On Wed, Sep 16, 2020 at 10:32 AM Eric Sandeen <esandeen(a)redhat.com> wrote:
On 9/15/20 7:29 PM, Neal Gompa wrote:
> On Tue, Sep 15, 2020 at 7:57 PM Kevin Kofler <kevin.kofler(a)chello.at> wrote:
>> Daniel Pocock wrote:
>>> One issue I've come across is that a btrfs filesystem can only be used
>>> on hosts with the same page size as the host that created the filesystem
>> Ewww! That alone should disqualify btrfs as a default file system!

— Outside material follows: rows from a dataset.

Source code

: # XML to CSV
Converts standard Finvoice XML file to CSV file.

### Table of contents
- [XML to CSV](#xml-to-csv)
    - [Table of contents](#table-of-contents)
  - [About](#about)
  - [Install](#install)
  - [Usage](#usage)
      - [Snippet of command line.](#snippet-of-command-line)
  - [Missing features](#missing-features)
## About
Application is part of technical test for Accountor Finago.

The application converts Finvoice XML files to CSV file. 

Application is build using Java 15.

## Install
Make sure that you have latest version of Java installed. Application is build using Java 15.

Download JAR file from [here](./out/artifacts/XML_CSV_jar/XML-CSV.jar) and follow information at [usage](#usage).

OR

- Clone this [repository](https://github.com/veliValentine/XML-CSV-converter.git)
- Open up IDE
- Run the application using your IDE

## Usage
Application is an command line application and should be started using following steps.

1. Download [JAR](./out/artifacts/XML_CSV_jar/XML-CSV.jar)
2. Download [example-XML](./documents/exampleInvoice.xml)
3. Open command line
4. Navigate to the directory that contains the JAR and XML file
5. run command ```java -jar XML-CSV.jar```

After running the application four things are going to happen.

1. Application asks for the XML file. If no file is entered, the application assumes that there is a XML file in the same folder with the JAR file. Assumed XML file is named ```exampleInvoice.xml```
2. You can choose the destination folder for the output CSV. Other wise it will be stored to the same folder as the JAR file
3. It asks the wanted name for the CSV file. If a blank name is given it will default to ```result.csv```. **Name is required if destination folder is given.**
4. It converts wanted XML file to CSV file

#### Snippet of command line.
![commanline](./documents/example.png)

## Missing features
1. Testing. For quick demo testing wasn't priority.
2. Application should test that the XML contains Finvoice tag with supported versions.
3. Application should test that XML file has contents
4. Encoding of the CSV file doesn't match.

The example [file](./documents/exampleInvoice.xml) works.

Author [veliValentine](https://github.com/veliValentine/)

>> Why does a file system depend on the kernel page size? The kernel page size
>> is an internal implementation detail of the kernel, whereas a file system
>> ought to be a stable interchange format that is compatible across all
>> It is unfortunate that this showstopper was not mentioned when the switch to
>> btrfs by default was proposed.
I'm not sure that it would have been deemed any more important than other
concerns which were raised at the time, TBH.
> I hate to break it to you, but this problem is not just in
> filesystems, it's in basically everything in the kernel. And we've had
> variations of problems like this for years (endianness, page size,
> pointer size, single bit vs multi-bit booleans, etc.). I've personally
> been bitten by all of these issues in some way. This comes from the
> fact that there's no such thing as "internal implementation detail of
> the kernel" by design. This is the "joy" of the monorepo
> where everything leaks into everything else.
That's simply not accurate. Handling 32/64 bit interfaces, endianness, etc
are long-solved problems. Longstanding lack of design or support for
sub-page block support in a filesystem is not /at all/ the same thing.
Are there occasional endianness bugs, pointer size bugs, etc? Sure.
But that's different from "We did not design this."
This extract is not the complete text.